The troubles for credit risk funds began soon after the IL&FS fiasco. It actually got exacerbated by cases like Essel, DHFL, ADAG, Jet, and Yes Bank. The real last straw was when Templeton opted to wind down six of its funds due to the pressure of redemptions. That posed a real challenge for credit risk funds.
Templeton effect
Just a week after Templeton decided to shut down six of its funds, the impact was virtually visible across credit risk funds in India. For example, credit risk funds saw redemptions to the tune of 25% of the overall AUM in just four days since Templeton announced its decision to wind down the funds. The AUM of credit risk funds fell from around Rs.48,000 crore to Rs.36,000 crore in just four trading days flat. The impact was not just felt on the credit risk funds but also on all the non-gilt funds where the funds had exposure to credit risk. Ironically, many of the funds had taken on huge credit risk in a short duration and medium duration funds.
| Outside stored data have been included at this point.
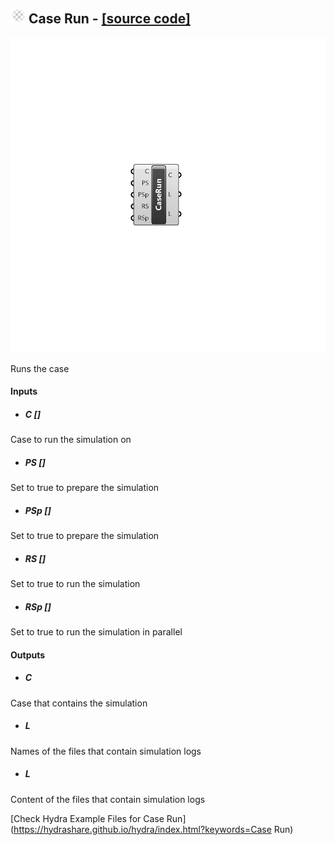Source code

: ## ![](../../images/icons/Case_Run.png) Case Run - [[source code]](C:\Users\pkastner\Documents\GitHub\Eddy3D\UMCF/Case%20Run.py)

![](../../images/components/Case_Run.png)

Runs the case

#### Inputs
* ##### C []
Case to run the simulation on
* ##### PS []
Set to true to prepare the simulation
* ##### PSp []
Set to true to prepare the simulation
* ##### RS []
Set to true to run the simulation
* ##### RSp []
Set to true to run the simulation in parallel

#### Outputs
* ##### C
Case that contains the simulation
* ##### L
Names of the files that contain simulation logs
* ##### L
Content of the files that contain simulation logs


[Check Hydra Example Files for Case Run](https://hydrashare.github.io/hydra/index.html?keywords=Case Run)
The irony was that the short duration fund invested in structured debt with 7-10 year maturity. That literally defeated the very purpose of a short duration fund. The impact of the Templeton winding down was not only felt on other funds of Templeton but across debt funds of other AMCs too. Clearly large corporate investors and institutions were not too pleased with the risks assumed by these credit rating funds in terms of quality.